======== Study material ========

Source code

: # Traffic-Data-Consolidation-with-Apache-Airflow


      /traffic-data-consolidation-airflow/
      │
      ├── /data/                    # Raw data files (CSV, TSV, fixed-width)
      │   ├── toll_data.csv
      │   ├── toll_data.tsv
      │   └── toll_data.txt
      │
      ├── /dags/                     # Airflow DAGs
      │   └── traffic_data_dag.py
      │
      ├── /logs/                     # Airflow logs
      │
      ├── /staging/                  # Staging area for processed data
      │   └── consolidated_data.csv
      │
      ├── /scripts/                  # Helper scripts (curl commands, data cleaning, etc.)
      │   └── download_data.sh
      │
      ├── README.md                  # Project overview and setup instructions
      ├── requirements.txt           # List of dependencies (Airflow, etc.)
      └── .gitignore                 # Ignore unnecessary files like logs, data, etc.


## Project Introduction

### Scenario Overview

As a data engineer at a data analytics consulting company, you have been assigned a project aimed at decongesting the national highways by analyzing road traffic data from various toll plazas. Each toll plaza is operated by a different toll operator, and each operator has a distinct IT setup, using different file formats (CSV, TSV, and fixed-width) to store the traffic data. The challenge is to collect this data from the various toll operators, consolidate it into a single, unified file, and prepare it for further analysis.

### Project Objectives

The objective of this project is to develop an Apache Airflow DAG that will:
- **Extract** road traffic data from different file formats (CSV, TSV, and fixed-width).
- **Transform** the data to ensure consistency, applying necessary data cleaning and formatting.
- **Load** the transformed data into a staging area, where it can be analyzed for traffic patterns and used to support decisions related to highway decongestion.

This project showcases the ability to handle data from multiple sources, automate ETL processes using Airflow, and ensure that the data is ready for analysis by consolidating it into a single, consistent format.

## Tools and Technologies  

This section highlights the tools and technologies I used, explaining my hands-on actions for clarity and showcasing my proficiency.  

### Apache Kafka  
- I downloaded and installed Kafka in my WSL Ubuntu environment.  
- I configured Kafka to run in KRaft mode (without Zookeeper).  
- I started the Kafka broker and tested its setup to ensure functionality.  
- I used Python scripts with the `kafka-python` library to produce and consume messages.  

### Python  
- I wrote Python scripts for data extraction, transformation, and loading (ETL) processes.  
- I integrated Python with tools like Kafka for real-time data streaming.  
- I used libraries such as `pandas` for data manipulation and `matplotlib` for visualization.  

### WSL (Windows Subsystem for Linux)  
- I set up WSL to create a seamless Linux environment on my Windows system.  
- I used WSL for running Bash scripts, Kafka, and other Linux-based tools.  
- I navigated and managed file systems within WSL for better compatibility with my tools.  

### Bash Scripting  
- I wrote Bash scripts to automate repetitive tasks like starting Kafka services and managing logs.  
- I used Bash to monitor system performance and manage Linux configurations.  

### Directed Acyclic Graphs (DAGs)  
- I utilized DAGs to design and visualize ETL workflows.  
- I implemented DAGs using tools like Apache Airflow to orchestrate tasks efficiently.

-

========

Description of the task => Whenever a line in the listing above includes the word "logs", return that line.

Completed exercise =>
      ├── /logs/                     # Airflow logs
      └── .gitignore                 # Ignore unnecessary files like logs, data, etc.
- I wrote Bash scripts to automate repetitive tasks like starting Kafka services and managing logs.  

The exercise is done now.